Seoul estimates widening economic gap with North Korea


SEOUL–South Korea’s economy has widened its gap with North Korea, with gross national income (GNI) about 40 times bigger than its communist neighbor, official figures showed Tuesday.

The North’s estimated GNI was US$26 billion for 2010 compared to US$1.1 trillion in the capitalist South, state agency Statistics Korea said.

Per capita gross national income in the North stood at US$1,074 for the same year, nearly one-20th of the South’s US$20,759, it said in an annual report based on data from local and international agencies.

In 2009, average national income for each South Korean was about 18 times bigger than the North. Gross national income measures a country’s gross domestic product, together with income from or payments to other countries. The South’s economy, Asia’s fourth largest, expanded 6.2 percent in 2010 when the North’s economy shrank 0.5 percent, it said, adding that life expectancy in the impoverished North was also more than a decade shorter.

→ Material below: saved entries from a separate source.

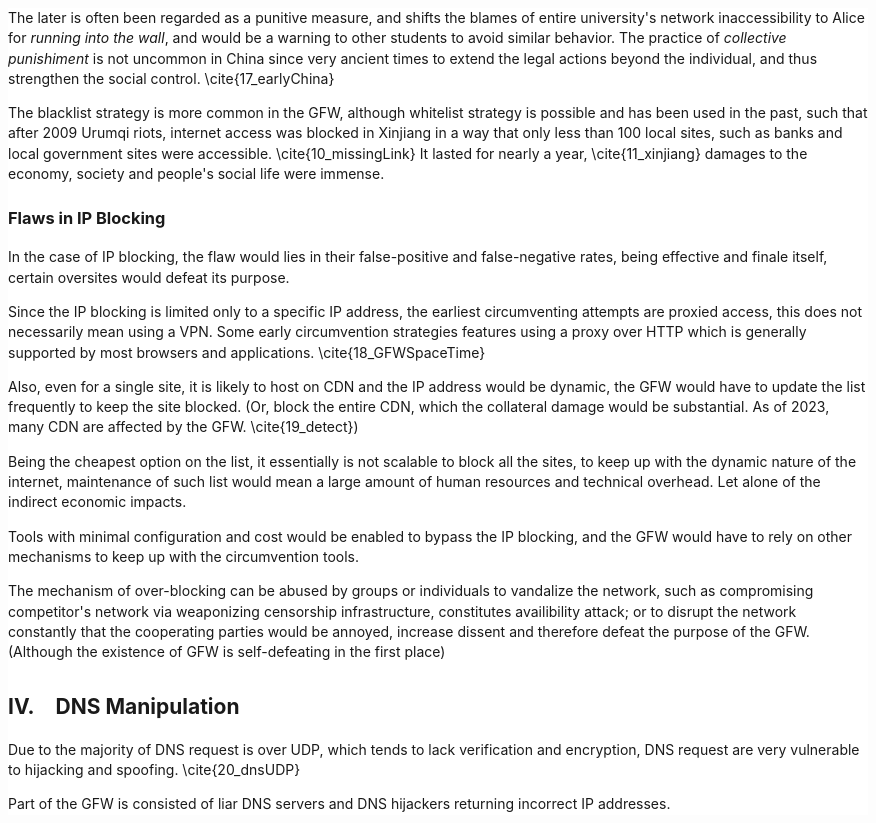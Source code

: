 The later is often been regarded as a punitive measure, and shifts the blames 
  of entire university's network inaccessibility to Alice for *running into the
  wall*, and would be a warning to other students to avoid similar behavior.
  The practice of *collective punishiment* is not uncommon in China since very
  ancient times to extend the legal actions beyond the individual, and thus 
  strengthen the social control. \cite{17_earlyChina}

The blacklist strategy is more common in the GFW, although whitelist strategy is 
  possible and has been used in the past, such that after 2009 Urumqi riots,
  internet access was blocked in Xinjiang in a way that only less than 100 
  local sites, such as banks and local government sites were accessible. \cite{10_missingLink}
It lasted for nearly a year, \cite{11_xinjiang}
  damages to the economy, society and people's social life were immense.

### Flaws in IP Blocking

In the case of IP blocking, the flaw would lies in their false-positive and 
  false-negative rates, being effective and finale itself, certain oversites
  would defeat its purpose.

Since the IP blocking is limited only to a specific IP address, 
  the earliest circumventing attempts are proxied access, this does not
  necessarily mean using a VPN. Some early circumvention strategies features
  using a proxy over HTTP which is generally supported by most browsers and
  applications. \cite{18_GFWSpaceTime}

Also, even for a single site, it is likely to host on CDN and the IP address
  would be dynamic, the GFW would have to update the list frequently to keep
  the site blocked. (Or, block the entire CDN, which the collateral damage 
  would be substantial. As of 2023, many CDN are affected by the GFW. \cite{19_detect})

Being the cheapest option on the list, it essentially is not scalable to 
  block all the sites, to keep up with the dynamic nature of the internet, 
  maintenance of such list would mean a large amount of human resources and 
  technical overhead. Let alone of the indirect economic impacts.

Tools with minimal configuration and cost would be enabled to bypass the IP
  blocking, and the GFW would have to rely on other mechanisms to keep up with
  the circumvention tools.

The mechanism of over-blocking can be abused by groups or individuals 
  to vandalize the network, such as compromising competitor's network via 
  weaponizing censorship infrastructure, constitutes availibility attack;
  or to disrupt the network constantly that the cooperating parties would be
  annoyed, increase dissent and therefore defeat the purpose of the GFW.
  (Although the existence of GFW is self-defeating in the first place)

## IV. DNS Manipulation

Due to the majority of DNS request is over UDP, which tends to lack verification
  and encryption, DNS request are very vulnerable to hijacking and spoofing. 
  \cite{20_dnsUDP}

Part of the GFW is consisted of liar DNS servers and DNS hijackers returning 
  incorrect IP addresses.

The mineral-rich North however outpaced the South in iron ore production by producing five million tons compared to about 510,000 tons in the South. The North’s state-directed economy has continued to tumble amid mismanagement, chronic shortages and international sanctions sparked by its nuclear weapons and missile programs. U.N. agencies estimate six million North Koreans — a quarter of the population — need urgent aid in a nation where hundreds of thousands died in a famine in the 1990s.